In 2008, the Pilling review recommended among other changes that “the CAA should be given a general statutory duty in relation to the environment”, together with a “clear policy framework from Government”. Noting that current legislation refers to a role for the CAA in “securing the sound development of the civil air transport industry of the United Kingdom”, he further advised that: “giving the CAA a general role to promote aviation would be incompatible with its duties as a regulator. The CAA is responsible for safeguarding the general public interest, which is broader than the aviation community. I recommend that the Department for Transport propose an amendment to the Civil Aviation Act 1982 to remove the current ambiguity.”
The Government drew up a set of proposals in response to Pilling’s recommendations, including, with the CAA’s support, the introduction of a general environmental duty (but one which, in contrast to Pilling’s recommendation, would not apply to its economic regulation functions). It also proposed a new emphasis on the CAA having primary regard not for the aviation industry, nor for the general public, but for consumers of air travel. AEF responded to a consultation on proposals to update the regulatory framework for aviation in April 2010.
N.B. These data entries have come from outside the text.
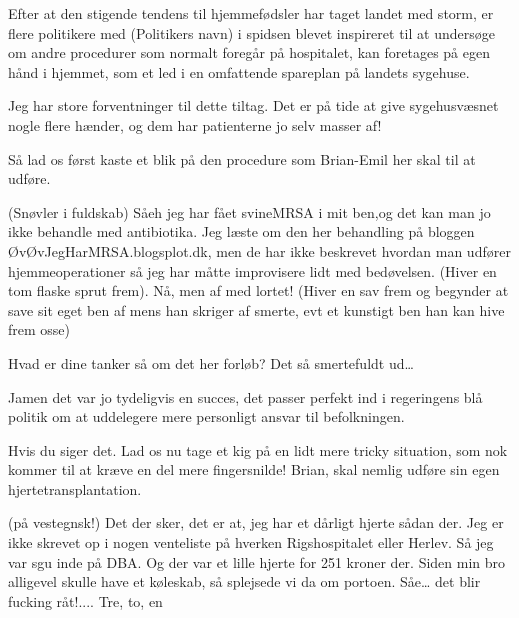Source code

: \documentclass[a4paper,11pt]{article}
\begin{document}
\begin{sketch}




 Efter at den stigende tendens til hjemmefødsler har taget landet med storm, er flere politikere med (Politikers navn) i spidsen blevet inspireret til at undersøge om andre procedurer som normalt foregår på hospitalet, kan foretages på egen hånd i hjemmet, som et led i en omfattende spareplan på landets sygehuse.  

 Jeg har store forventninger til dette tiltag. Det er på tide at give sygehusvæsnet nogle flere hænder, og dem har patienterne jo selv masser af! 

 Så lad os først kaste et blik på den procedure som Brian-Emil her skal til at udføre. 

 (Snøvler i fuldskab) Såeh jeg har fået svineMRSA i mit ben,og det kan man jo ikke behandle med antibiotika. Jeg læste om den her behandling på bloggen ØvØvJegHarMRSA.blogsplot.dk, men de har ikke beskrevet hvordan man udfører hjemmeoperationer så jeg har måtte improvisere lidt med bedøvelsen. (Hiver en  tom flaske sprut frem). Nå, men af med lortet! (Hiver en sav frem og begynder at save sit eget ben af mens han skriger af smerte, evt et kunstigt ben han kan hive frem osse) 

Hvad er dine tanker så om det her forløb? Det så smertefuldt ud… 

 Jamen det var jo tydeligvis en succes, det passer perfekt ind i regeringens blå politik om at uddelegere mere personligt ansvar til befolkningen.

 Hvis du siger det. Lad os nu tage et kig på en lidt mere tricky situation, som nok kommer til at kræve en del mere fingersnilde! 
Brian, skal nemlig udføre sin egen hjertetransplantation. 

(på vestegnsk!) Det der sker, det er at, jeg har et dårligt hjerte sådan der. Jeg er ikke skrevet op i nogen venteliste på hverken Rigshospitalet eller Herlev. 
Så jeg var sgu inde på DBA. Og der var  et lille hjerte for 251 kroner der. Siden min bro alligevel skulle have et køleskab, så splejsede vi da om portoen. Såe… det blir fucking råt!....
 Tre, to, en 


\end{sketch}
\end{document}
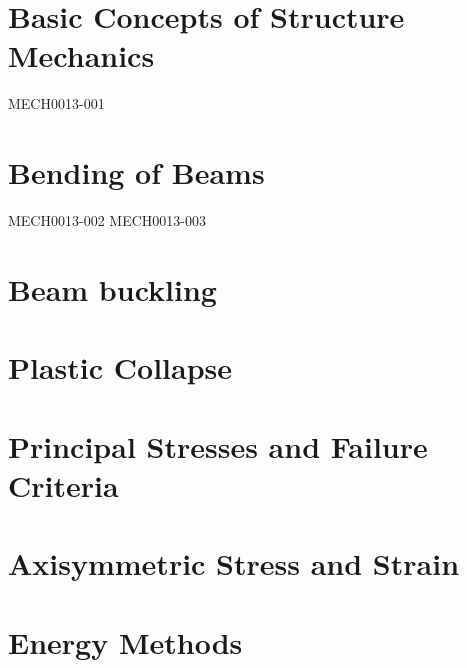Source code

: \documentclass[12pt]{report}
\numberwithin{equation}{section}
\begin{document}
\chapter{Basic Concepts of Structure Mechanics}
{MECH0013-001}
\chapter{Bending of Beams}
{MECH0013-002}
{MECH0013-003}

\chapter{Beam buckling}
\chapter{Plastic Collapse}
\chapter{Principal Stresses and Failure Criteria}
\chapter{Axisymmetric Stress and Strain}
\chapter{Energy Methods}
\end{document}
In November 2011, following a change of Government, a summary of responses was published – quoting several passages from our submission – as one of the supporting documents alongside a draft Civil Aviation Bill designed ‘to modernise key elements of the regulatory framework for civil aviation in the UK’. Any reference to a general, high level environmental duty, however, was gone, the only new environmental functions being:
(1) A requirement for the CAA to publish information about the environmental effects of UK aviation, and
(2) An option to publish best practice guidance for the aviation industry on how to limit environmental effects.
In December, the Transport Committee questioned Aviation Minister Theresa Villiers about this, noting that “a Department press release stated that the draft Bill had included a duty to have regard to the environment and local communities and that seems to have disappeared from the content of the Bill”. She responded that: “The inclusion of that duty in the press release was an error. There is no explicit inclusion of a duty to take on board environmental factors…. [T]he Bill would require the CAA to take its decisions on the basis of what is in the interest of passengers…”
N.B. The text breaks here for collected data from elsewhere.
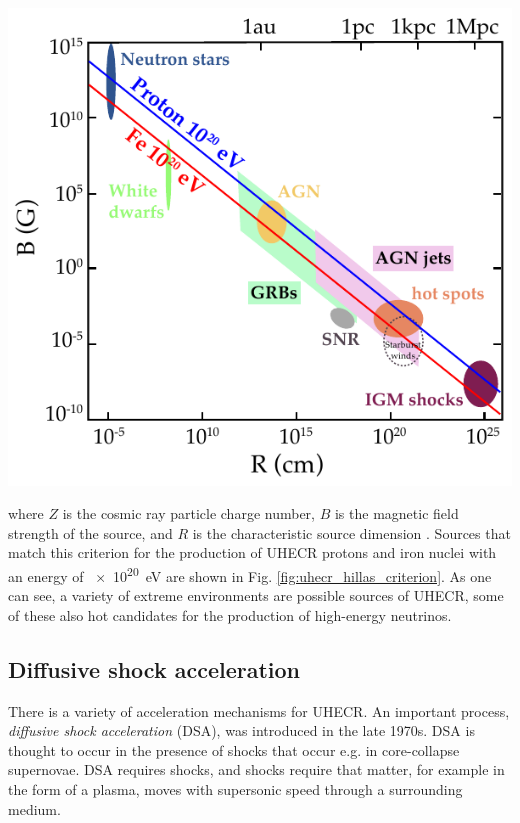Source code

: \documentclass[
    a4paper, %
    fontsize=10pt, %
    twoside=false, %
    numbers=noenddot, %
    fontmethod=tex,
]{kaobook}
\begin{document}
\begin{marginfigure}
    \includegraphics{theory/uhecr_hillas_criterion.pdf}
    \caption[Hillas source distribution]{Possible sources for \SI{e20}{\eV} cosmic rays, as a function of source radius $R$ and the magnetic field strength $B$ of the source. Adapted from \cite{Rieger2022}, original `Hillas plot' in \cite{Hillas1984}.}
\end{marginfigure}

where $Z$ is the cosmic ray particle charge number, $B$ is the magnetic field strength of the source, and $R$ is the characteristic source dimension \cite{Rieger2022}. Sources that match this criterion for the production of UHECR protons and iron nuclei with an energy of \SI{e20}{\eV} are shown in Fig. \ref{fig:uhecr_hillas_criterion}. As one can see, a variety of extreme environments are possible sources of UHECR, some of these also hot candidates for the production of high-energy neutrinos. 

\subsection{Diffusive shock acceleration} \label{dsa}
There is a variety of acceleration mechanisms for UHECR. An important process, \textit{diffusive shock acceleration} (DSA), was introduced in the late 1970s. DSA is thought to occur in the presence of shocks that occur e.g. in core-collapse supernovae. DSA requires shocks, and shocks require that matter, for example in the form of a plasma, moves with supersonic speed through a surrounding medium.
\end{document}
When pressed as to why the duty had been dropped, she said: This Bill is about economic regulation. It is not the right vehicle for delivering a sustainable framework, overall, for aviation…. My point of view is that, for measures which are appropriate to address the impact of flying, they need to be addressed to all airports rather than only to those that happen to need economic regulation.”
AEF supports Pilling’s recommendations that the CAA’s terms of reference should be reformed to give it duties both to safeguard the general public interest and to take account of environmental impacts. In our consultation response in April 2010 we argued that the new environmental duty should encompass all aspects of the CAA’s role, including its economic regulatory functions, and that the proposed new focus for the CAA on consumers rather than on the general public could be to the detriment of people affected by aviation but not flying, such as those living or working in places that are overflown and who may therefore be affected by noise, air pollution and safety impacts.
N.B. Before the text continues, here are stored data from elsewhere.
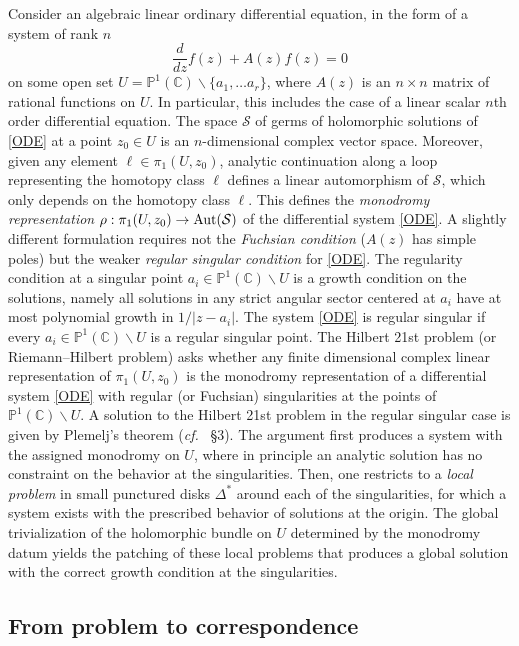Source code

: \documentclass[10pt]{amsart}
\def\C{{\mathbb C}}
\def\bP{{\mathbb P}}
\newcommand{\cf}{{\it cf.\/}\ }
\numberwithin{equation}{section}
\begin{document}
Consider an algebraic linear ordinary
 differential equation, in the form of a system of rank $n$
 \begin{equation}\label{ODE}
 \frac{d}{dz} f(z) + A(z) f(z) =0
 \end{equation}
 on some open set $U=
 \bP^1(\C)\smallsetminus \{ a_1,\ldots a_r \}$,
 where $A(z)$ is an $n\times n$ matrix of rational
 functions on $U$. In particular, this includes the case of a
 linear scalar $n$th order differential equation.
The space ${\mathcal S}$ of germs of holomorphic solutions of
 \eqref{ODE} at a point $z_0\in U$ is an $n$-dimensional complex
 vector space. Moreover, given any element $\ell \in
 \pi_1(U,z_0)$, analytic continuation along a loop representing the
 homotopy class $\ell$ defines a linear automorphism of
 ${\mathcal S}$, which only depends on the homotopy class $\ell$.
 This defines the {\em monodromy representation} $\rho:
 \pi_1(U,z_0) \to {\rm Aut}({\mathcal S})$ of the differential
 system \eqref{ODE}.
A slightly different formulation requires not the {\em Fuchsian
condition} ($A(z)$ has simple poles) but the weaker {\em regular
singular condition} for \eqref{ODE}. The regularity condition at a
singular point $a_i \in \bP^1(\C)\smallsetminus U$ is a growth
condition on the solutions, namely all solutions in any strict
angular sector centered at $a_i$ have at most polynomial growth in
$1/|z-a_i|$. The system \eqref{ODE} is regular singular if every
$a_i \in \bP^1(\C)\smallsetminus U$ is a regular singular point.
The Hilbert 21st problem (or Riemann--Hilbert problem) asks
whether any finite dimensional complex linear representation of
$\pi_1(U,z_0)$ is the monodromy representation of a differential
system \eqref{ODE} with regular (or Fuchsian) singularities at the
points of $\bP^1(\C)\smallsetminus U$. A solution to the Hilbert
21st problem in the regular singular case is given by Plemelj's
theorem (\cf \cite{AnBol} \S 3). The argument
 first produces a system with the assigned monodromy on
 $U$, where in principle an analytic solution has no constraint on the
 behavior at the singularities.
 Then, one restricts to a {\em local problem} in small
 punctured disks $\Delta^*$ around each of the singularities, for
which a system
 exists with the prescribed behavior of solutions at the origin. The
 global trivialization of the holomorphic bundle on $U$ determined by
 the monodromy datum yields the
 patching of these local problems that produces a global
 solution with the correct growth condition at the singularities.

\medskip
\subsection*{From problem to correspondence}\hfill\medskip
\end{document}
We are disappointed that, despite our comments having been noted, the draft Civil Aviation Bill, which provides an ideal opportunity to bring the CAA fully up to date, fails not only to make any reference to the needs of the public on the ground, but contains no reference to a general environmental duty for the regulator.
AEF believes that this matters, and will be discussing with other campaigners how we can ensure that regulation of the aviation industry addresses the needs of people and environment, not just business and consumers.